There are three Fairlies (fairly human, but with unique powers) in this story: Amanda Lockhart is telekinetic, Jezebel “Jess” is clairvoyant, and Mattie Weaver has the power of touch. All three girls have been projected into the cruise by Wanda at the end to help. Amanda and Jess are still in fostercare with Mrs. Nash and trying to duck the government while Mattie is a friend of Amanda and Jess who’s escaped a government facility in Baltimore. Dillard Cole is Finn’s closest friend outside the Keepers and he keeps popping up on the cruise — also sent by Wanda Alcott, Wayne’s daughter.

Finn’s mom has been Overtaken, and they can no longer trust her while Gladis Philby, Philby’s mom, is their chaperone on the trip.

Two of the six DHIs who have been created from Cast Members to augment the original Keepers have been placed onboard to help: Kenny Carlson and Bart.

Captain Cederberg is captain of the Disney Dream; Robert “Uncle Bob” Heinemann is the security officer Wayne told the kids to trust—oops; Clayton Freeman, a security wizard, has seen too much to brush the kids off without thought; Rafina is a fellow security officer; and, Storey Ming is a member of the crew helping the Keepers. Andy Meyers is a film director shooting a Disney Channel 365, and Jodi Bennett is a Disney Cruise Line executive who is managing the shoot.

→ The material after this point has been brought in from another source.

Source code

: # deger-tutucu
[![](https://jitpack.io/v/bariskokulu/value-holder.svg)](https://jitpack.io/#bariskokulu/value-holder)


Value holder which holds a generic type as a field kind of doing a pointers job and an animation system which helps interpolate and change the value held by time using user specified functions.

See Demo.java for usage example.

Cast Members and characters of the Disney theme parks have begun to take sides. They think of Wayne Kresky, the head of the Imagineers, as the Elder. He’s the one who pulled the DHIs into this troupe of fighters.

Maleficent, the nasty witch from Sleeping Beauty, the Evil Queen, and Tia Dalma are working together to bring Chernabog completely to life. Somehow Maleficent has spelled other middleschoolers to do their dirty work—recognizable by their green eyes. Greg “Lousy” Luowski is one of them! And he has embraced the mayhem. Although…they’re starting to ask too much. Others who have been turned include Dixon, Victor, and Joe College.

The DHIs are Disney Host Interactives, a.k.a., Daylight Hologram Imaging, holograms which act as Park hosts for Disney. What most people don’t know is that “their holograms had been engineered by Disney’s Imagineers to do battle with…the Overtakers” (OTs), a dark force that includes the evil villains of Disney, eager to take over the world.

The Cover and Title

The cover carries on from Shell Game when Finn and Willa jump from the Disney cruise ship to escape the hyenas with Finn diving right at us and Willa running in mid-air while Tia Dalma looms large over all.

The title is part of life as Maleficent intones, that Dark Passage when “one must face one’s demons”, but Maleficent doesn’t understand that the kids have already faced one such passage, even as they must still endure the other.